==== GIVEN INFORMATION ====
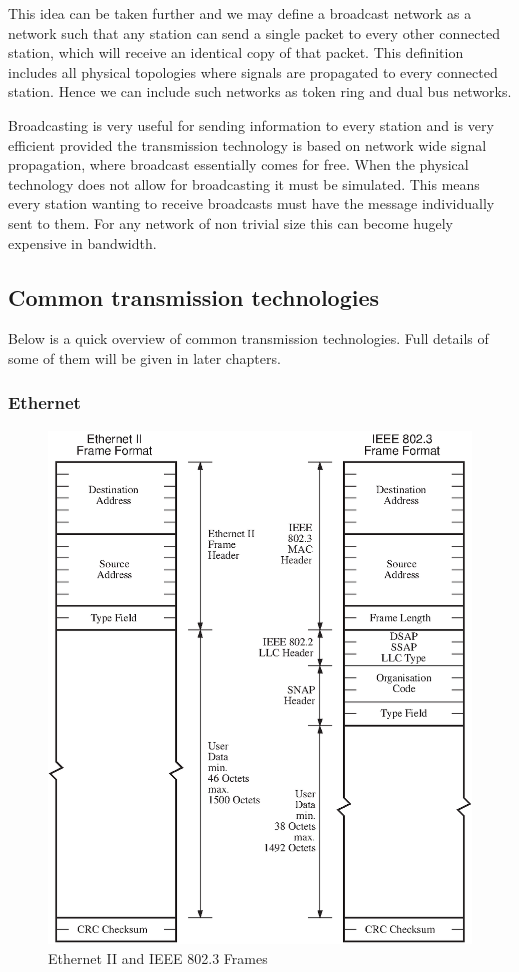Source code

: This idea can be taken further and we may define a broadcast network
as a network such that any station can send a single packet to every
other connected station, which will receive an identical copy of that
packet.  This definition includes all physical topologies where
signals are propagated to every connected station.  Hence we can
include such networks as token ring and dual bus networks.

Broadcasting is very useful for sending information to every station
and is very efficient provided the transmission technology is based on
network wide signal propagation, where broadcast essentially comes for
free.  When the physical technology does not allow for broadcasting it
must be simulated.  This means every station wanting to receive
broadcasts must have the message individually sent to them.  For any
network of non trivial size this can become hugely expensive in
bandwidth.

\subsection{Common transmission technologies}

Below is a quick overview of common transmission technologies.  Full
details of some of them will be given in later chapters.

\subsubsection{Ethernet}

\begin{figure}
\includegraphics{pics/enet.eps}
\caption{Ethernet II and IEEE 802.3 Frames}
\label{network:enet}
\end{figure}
====
==== GIVEN INFORMATION ====
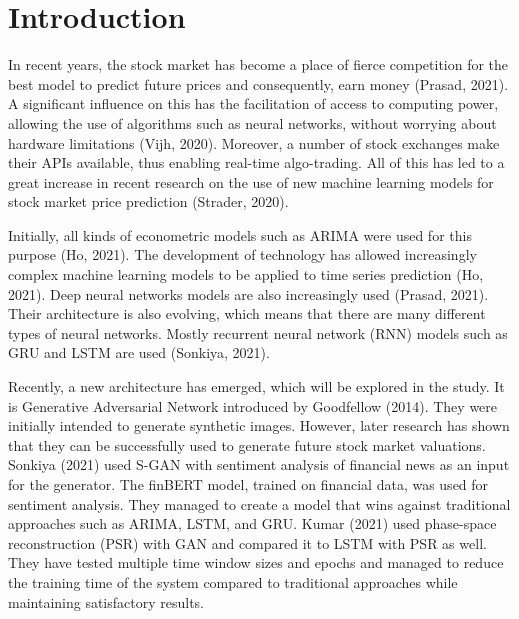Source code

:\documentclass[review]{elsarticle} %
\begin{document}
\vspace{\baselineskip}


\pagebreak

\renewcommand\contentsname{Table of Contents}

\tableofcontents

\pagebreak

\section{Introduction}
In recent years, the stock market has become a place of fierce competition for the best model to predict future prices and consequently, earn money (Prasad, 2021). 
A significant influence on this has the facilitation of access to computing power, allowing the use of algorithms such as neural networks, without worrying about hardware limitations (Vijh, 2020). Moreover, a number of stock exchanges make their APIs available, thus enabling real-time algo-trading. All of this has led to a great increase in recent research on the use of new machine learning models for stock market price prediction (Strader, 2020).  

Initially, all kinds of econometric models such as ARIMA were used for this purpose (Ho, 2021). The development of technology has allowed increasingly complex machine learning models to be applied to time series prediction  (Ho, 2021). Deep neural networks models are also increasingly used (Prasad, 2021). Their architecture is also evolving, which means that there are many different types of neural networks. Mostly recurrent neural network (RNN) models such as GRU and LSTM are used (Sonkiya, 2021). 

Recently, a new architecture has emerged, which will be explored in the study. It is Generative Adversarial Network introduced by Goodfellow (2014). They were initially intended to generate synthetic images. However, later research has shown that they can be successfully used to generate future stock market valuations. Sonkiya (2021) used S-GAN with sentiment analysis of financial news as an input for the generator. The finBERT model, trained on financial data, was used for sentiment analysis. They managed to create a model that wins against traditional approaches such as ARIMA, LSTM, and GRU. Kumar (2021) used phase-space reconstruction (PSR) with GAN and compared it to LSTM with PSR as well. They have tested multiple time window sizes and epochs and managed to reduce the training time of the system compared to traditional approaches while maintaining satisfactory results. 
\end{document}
====
==== GIVEN INFORMATION ====
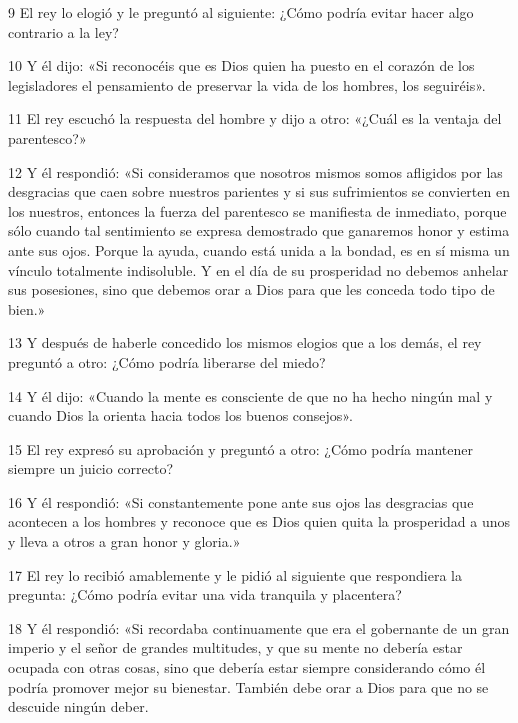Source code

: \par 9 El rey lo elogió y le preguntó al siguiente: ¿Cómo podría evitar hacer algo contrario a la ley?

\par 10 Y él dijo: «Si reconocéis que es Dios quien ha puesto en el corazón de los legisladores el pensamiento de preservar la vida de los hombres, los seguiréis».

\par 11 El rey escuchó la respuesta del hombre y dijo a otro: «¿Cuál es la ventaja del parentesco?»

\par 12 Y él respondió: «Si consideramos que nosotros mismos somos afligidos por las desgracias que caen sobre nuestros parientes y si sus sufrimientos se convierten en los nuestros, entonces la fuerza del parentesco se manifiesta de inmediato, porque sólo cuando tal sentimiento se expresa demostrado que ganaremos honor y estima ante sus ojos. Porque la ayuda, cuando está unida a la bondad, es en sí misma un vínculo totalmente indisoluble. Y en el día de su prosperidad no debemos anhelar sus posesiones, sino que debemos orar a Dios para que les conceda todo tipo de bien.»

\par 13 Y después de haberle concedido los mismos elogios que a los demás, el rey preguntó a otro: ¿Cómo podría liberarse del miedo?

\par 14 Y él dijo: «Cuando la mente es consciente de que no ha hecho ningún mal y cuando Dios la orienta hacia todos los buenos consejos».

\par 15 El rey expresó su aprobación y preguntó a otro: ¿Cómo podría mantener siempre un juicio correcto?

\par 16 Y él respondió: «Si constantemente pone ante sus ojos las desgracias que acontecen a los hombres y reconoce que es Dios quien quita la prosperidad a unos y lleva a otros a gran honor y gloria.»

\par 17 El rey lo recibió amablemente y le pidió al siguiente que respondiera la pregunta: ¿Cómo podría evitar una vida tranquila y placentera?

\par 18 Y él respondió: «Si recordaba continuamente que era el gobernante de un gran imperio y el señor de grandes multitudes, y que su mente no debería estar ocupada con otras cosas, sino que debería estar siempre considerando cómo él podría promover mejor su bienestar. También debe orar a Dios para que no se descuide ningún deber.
====
Taking every line of the records above into account, tally those that contain "physical" and give only the total.

RESPONSE - 2